Dataset entries
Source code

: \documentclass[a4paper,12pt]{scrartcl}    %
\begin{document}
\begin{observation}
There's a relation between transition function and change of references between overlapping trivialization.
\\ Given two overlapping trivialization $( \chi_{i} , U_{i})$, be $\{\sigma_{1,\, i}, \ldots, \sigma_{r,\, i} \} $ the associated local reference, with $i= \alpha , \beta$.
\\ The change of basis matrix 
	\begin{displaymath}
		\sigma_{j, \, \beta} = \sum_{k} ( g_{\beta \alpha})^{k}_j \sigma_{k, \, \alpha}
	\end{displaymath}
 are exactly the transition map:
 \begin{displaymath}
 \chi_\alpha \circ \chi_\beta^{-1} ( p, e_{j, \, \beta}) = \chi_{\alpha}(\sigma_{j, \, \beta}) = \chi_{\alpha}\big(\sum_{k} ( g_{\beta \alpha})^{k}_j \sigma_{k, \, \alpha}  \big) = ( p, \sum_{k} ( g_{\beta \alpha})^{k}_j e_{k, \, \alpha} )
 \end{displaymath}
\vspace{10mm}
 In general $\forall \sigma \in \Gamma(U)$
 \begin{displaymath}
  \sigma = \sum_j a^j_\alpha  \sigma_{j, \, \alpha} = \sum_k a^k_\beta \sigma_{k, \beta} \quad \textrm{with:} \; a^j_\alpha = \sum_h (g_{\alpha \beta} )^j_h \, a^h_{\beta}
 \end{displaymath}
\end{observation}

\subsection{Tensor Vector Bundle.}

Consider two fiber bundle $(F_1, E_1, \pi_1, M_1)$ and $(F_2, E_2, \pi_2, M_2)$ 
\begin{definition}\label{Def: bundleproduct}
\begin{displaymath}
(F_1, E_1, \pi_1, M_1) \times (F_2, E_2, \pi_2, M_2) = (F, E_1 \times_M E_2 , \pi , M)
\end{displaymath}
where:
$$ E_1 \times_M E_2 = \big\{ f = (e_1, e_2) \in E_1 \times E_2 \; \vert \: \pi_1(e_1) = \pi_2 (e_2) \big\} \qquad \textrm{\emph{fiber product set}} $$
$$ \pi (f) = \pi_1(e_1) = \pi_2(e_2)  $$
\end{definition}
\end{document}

(Problem) Look above for the line with "(F_1, E_1, \pi_1, M_1) \times"; retype exactly that line, every line after it up to the line with "(e_1, e_2) \in", and that line too, nothing else.

(Response for this exercise)
(F_1, E_1, \pi_1, M_1) \times (F_2, E_2, \pi_2, M_2) = (F, E_1 \times_M E_2 , \pi , M)
\end{displaymath}
where:
$$ E_1 \times_M E_2 = \big\{ f = (e_1, e_2) \in E_1 \times E_2 \; \vert \: \pi_1(e_1) = \pi_2 (e_2) \big\} \qquad \textrm{\emph{fiber product set}} $$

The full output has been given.